The land originally was awarded by the state to S. J. Bond as dry grazing and mineral land. Later it was transferred by Bond to W. B. Boles, and by Boles to H. L. Rawlins. In July, 1913, after the passage of the act of April 18, 1913 (chapter 160, p. 336, Acts 33d Leg. [Vernon’s Ann. Civ. St. 1914, art. 5423a et seq.]), Rawlins permitted the land to become forfeited for nonpayment of interest.
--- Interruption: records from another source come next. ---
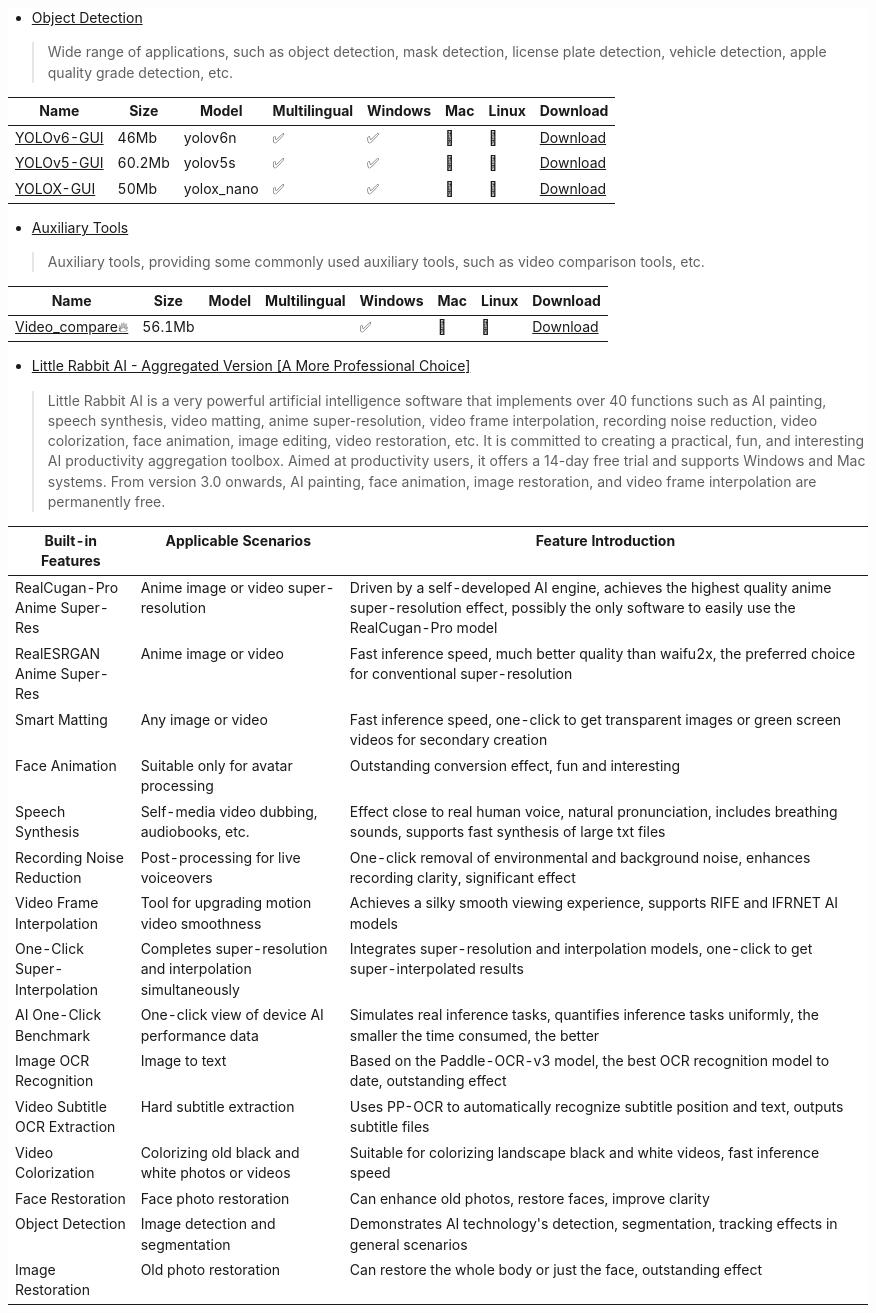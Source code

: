 - [Object Detection](Object%20Detection/readme.md)

> Wide range of applications, such as object detection, mask detection, license plate detection, vehicle detection, apple quality grade detection, etc.

| Name                                           | Size   | Model      | Multilingual | Windows | Mac | Linux | Download                                                                        |
| ---------------------------------------------- | ------ | ---------- | ------------ | ------- | --- | ----- | --------------------------------------------------------------------------- |
| [YOLOv6-GUI](Object%20Detection/yolov6_gui.md) | 46Mb   | yolov6n    | ✅           | ✅      | 🔲  | 🔲    | [Download](https://github.com/Baiyuetribe/paper2gui/releases/tag/Published) |
| [YOLOv5-GUI](Object%20Detection/yolov5_gui.md) | 60.2Mb | yolov5s    | ✅           | ✅      | 🔲  | 🔲    | [Download](https://github.com/Baiyuetribe/paper2gui/releases/tag/Published) |
| [YOLOX-GUI](Object%20Detection/yolox_gui.md)   | 50Mb   | yolox_nano | ✅           | ✅      | 🔲  | 🔲    | [Download](https://github.com/Baiyuetribe/paper2gui/releases/tag/Published) |

- [Auxiliary Tools](Auxiliary_tools/readme.md)

> Auxiliary tools, providing some commonly used auxiliary tools, such as video comparison tools, etc.

| Name                                         | Size   | Model | Multilingual | Windows | Mac | Linux | Download                                                                        |
| -------------------------------------------- | ------ | ----- | ------------ | ------- | --- | ----- | --------------------------------------------------------------------------- |
| [Video_compare🔥](Auxiliary_tools/readme.md) | 56.1Mb |       |              | ✅      | 🔲  | 🔲    | [Download](https://github.com/Baiyuetribe/paper2gui/releases/tag/Published) |

- [Little Rabbit AI - Aggregated Version [A More Professional Choice]](https://xiaobaituai.com)

> Little Rabbit AI is a very powerful artificial intelligence software that implements over 40 functions such as AI painting, speech synthesis, video matting, anime super-resolution, video frame interpolation, recording noise reduction, video colorization, face animation, image editing, video restoration, etc. It is committed to creating a practical, fun, and interesting AI productivity aggregation toolbox. Aimed at productivity users, it offers a 14-day free trial and supports Windows and Mac systems. From version 3.0 onwards, AI painting, face animation, image restoration, and video frame interpolation are permanently free.

| Built-in Features               | Applicable Scenarios                   | Feature Introduction                                                                                             |
| ------------------------------- | -------------------------------------- | ---------------------------------------------------------------------------------------------------------------- |
| RealCugan-Pro Anime Super-Res | Anime image or video super-resolution | Driven by a self-developed AI engine, achieves the highest quality anime super-resolution effect, possibly the only software to easily use the RealCugan-Pro model |
| RealESRGAN Anime Super-Res      | Anime image or video                   | Fast inference speed, much better quality than waifu2x, the preferred choice for conventional super-resolution      |
| Smart Matting                   | Any image or video                     | Fast inference speed, one-click to get transparent images or green screen videos for secondary creation          |
| Face Animation                  | Suitable only for avatar processing    | Outstanding conversion effect, fun and interesting                                                               |
| Speech Synthesis                | Self-media video dubbing, audiobooks, etc. | Effect close to real human voice, natural pronunciation, includes breathing sounds, supports fast synthesis of large txt files |
| Recording Noise Reduction       | Post-processing for live voiceovers    | One-click removal of environmental and background noise, enhances recording clarity, significant effect          |
| Video Frame Interpolation       | Tool for upgrading motion video smoothness | Achieves a silky smooth viewing experience, supports RIFE and IFRNET AI models                                   |
| One-Click Super-Interpolation   | Completes super-resolution and interpolation simultaneously | Integrates super-resolution and interpolation models, one-click to get super-interpolated results              |
| AI One-Click Benchmark          | One-click view of device AI performance data | Simulates real inference tasks, quantifies inference tasks uniformly, the smaller the time consumed, the better |
| Image OCR Recognition           | Image to text                          | Based on the Paddle-OCR-v3 model, the best OCR recognition model to date, outstanding effect                     |
| Video Subtitle OCR Extraction   | Hard subtitle extraction               | Uses PP-OCR to automatically recognize subtitle position and text, outputs subtitle files                        |
| Video Colorization              | Colorizing old black and white photos or videos | Suitable for colorizing landscape black and white videos, fast inference speed                               |
| Face Restoration                | Face photo restoration                 | Can enhance old photos, restore faces, improve clarity                                                           |
| Object Detection                | Image detection and segmentation       | Demonstrates AI technology's detection, segmentation, tracking effects in general scenarios                    |
| Image Restoration               | Old photo restoration                  | Can restore the whole body or just the face, outstanding effect                                                  |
In October, 1913, the board of appraisers provided for by said act reappraised this land and classified it as dry grazing land. The commissioner of the general lqnd office entered the classification “dry grazing” in the classification book of the general land office. Rawlins filed his application to repurchase this land, and described it as having been classified as grazing land. In the land office his application was indorsed as: “Class, graz. Appr’m’t, $2.00.” The land was awarded to Rawlins upon his application. Rawlins’ application to repurchase contained the following clause:

“For the purpose of buying said land, I hereby represent that I am buying it for agricultural or grazing purposes only, and if it is classed as mineral land the sale to me is upon the express condition that the minerals therein shall be and are reserved to the fund to which the land belongs, to all of which I agree.”

The land was transferred, and became the property of plaintiffs in error.

On March 26, 1920, oil and gas permit No. 6927 was issued by the commissioner of the general land office to D. W. Beard.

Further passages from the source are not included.